• [Collected data]:
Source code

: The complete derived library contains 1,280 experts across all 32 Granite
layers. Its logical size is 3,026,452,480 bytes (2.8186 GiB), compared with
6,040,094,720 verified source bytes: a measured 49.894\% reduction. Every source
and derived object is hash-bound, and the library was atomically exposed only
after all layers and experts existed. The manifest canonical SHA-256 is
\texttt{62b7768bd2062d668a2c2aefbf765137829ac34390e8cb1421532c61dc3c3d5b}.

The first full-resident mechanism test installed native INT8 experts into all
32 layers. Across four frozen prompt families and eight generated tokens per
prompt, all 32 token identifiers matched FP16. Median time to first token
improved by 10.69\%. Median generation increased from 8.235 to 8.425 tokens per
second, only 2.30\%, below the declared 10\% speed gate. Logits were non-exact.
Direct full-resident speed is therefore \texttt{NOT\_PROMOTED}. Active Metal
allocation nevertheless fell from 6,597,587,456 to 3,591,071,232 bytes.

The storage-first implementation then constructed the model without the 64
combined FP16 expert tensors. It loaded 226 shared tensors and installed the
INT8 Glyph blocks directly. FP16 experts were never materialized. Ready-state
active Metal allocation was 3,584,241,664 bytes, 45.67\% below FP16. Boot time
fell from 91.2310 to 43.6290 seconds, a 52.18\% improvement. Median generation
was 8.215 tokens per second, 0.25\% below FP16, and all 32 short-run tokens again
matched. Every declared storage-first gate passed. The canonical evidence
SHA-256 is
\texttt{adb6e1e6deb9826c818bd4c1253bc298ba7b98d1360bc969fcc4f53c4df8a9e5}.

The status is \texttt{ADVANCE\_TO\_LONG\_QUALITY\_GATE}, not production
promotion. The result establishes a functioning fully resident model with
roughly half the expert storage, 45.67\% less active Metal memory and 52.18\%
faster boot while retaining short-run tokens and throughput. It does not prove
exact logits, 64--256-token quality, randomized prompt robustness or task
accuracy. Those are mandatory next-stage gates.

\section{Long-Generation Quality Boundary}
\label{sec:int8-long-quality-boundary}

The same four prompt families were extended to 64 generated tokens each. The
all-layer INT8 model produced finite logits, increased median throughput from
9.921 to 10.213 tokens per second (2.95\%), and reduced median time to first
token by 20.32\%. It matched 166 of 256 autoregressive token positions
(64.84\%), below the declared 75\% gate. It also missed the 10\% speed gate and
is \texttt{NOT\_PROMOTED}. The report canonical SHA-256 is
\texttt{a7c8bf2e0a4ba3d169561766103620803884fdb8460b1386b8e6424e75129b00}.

• [EXERCISE INSTRUCTIONS]:
Output the records once more, exactly as they stand.

• [EXERCISE OUTPUT]:
Source code

: The complete derived library contains 1,280 experts across all 32 Granite
layers. Its logical size is 3,026,452,480 bytes (2.8186 GiB), compared with
6,040,094,720 verified source bytes: a measured 49.894\% reduction. Every source
and derived object is hash-bound, and the library was atomically exposed only
after all layers and experts existed. The manifest canonical SHA-256 is
\texttt{62b7768bd2062d668a2c2aefbf765137829ac34390e8cb1421532c61dc3c3d5b}.

The first full-resident mechanism test installed native INT8 experts into all
32 layers. Across four frozen prompt families and eight generated tokens per
prompt, all 32 token identifiers matched FP16. Median time to first token
improved by 10.69\%. Median generation increased from 8.235 to 8.425 tokens per
second, only 2.30\%, below the declared 10\% speed gate. Logits were non-exact.
Direct full-resident speed is therefore \texttt{NOT\_PROMOTED}. Active Metal
allocation nevertheless fell from 6,597,587,456 to 3,591,071,232 bytes.

The storage-first implementation then constructed the model without the 64
combined FP16 expert tensors. It loaded 226 shared tensors and installed the
INT8 Glyph blocks directly. FP16 experts were never materialized. Ready-state
active Metal allocation was 3,584,241,664 bytes, 45.67\% below FP16. Boot time
fell from 91.2310 to 43.6290 seconds, a 52.18\% improvement. Median generation
was 8.215 tokens per second, 0.25\% below FP16, and all 32 short-run tokens again
matched. Every declared storage-first gate passed. The canonical evidence
SHA-256 is
\texttt{adb6e1e6deb9826c818bd4c1253bc298ba7b98d1360bc969fcc4f53c4df8a9e5}.

The status is \texttt{ADVANCE\_TO\_LONG\_QUALITY\_GATE}, not production
promotion. The result establishes a functioning fully resident model with
roughly half the expert storage, 45.67\% less active Metal memory and 52.18\%
faster boot while retaining short-run tokens and throughput. It does not prove
exact logits, 64--256-token quality, randomized prompt robustness or task
accuracy. Those are mandatory next-stage gates.

\section{Long-Generation Quality Boundary}
\label{sec:int8-long-quality-boundary}

The same four prompt families were extended to 64 generated tokens each. The
all-layer INT8 model produced finite logits, increased median throughput from
9.921 to 10.213 tokens per second (2.95\%), and reduced median time to first
token by 20.32\%. It matched 166 of 256 autoregressive token positions
(64.84\%), below the declared 75\% gate. It also missed the 10\% speed gate and
is \texttt{NOT\_PROMOTED}. The report canonical SHA-256 is
\texttt{a7c8bf2e0a4ba3d169561766103620803884fdb8460b1386b8e6424e75129b00}.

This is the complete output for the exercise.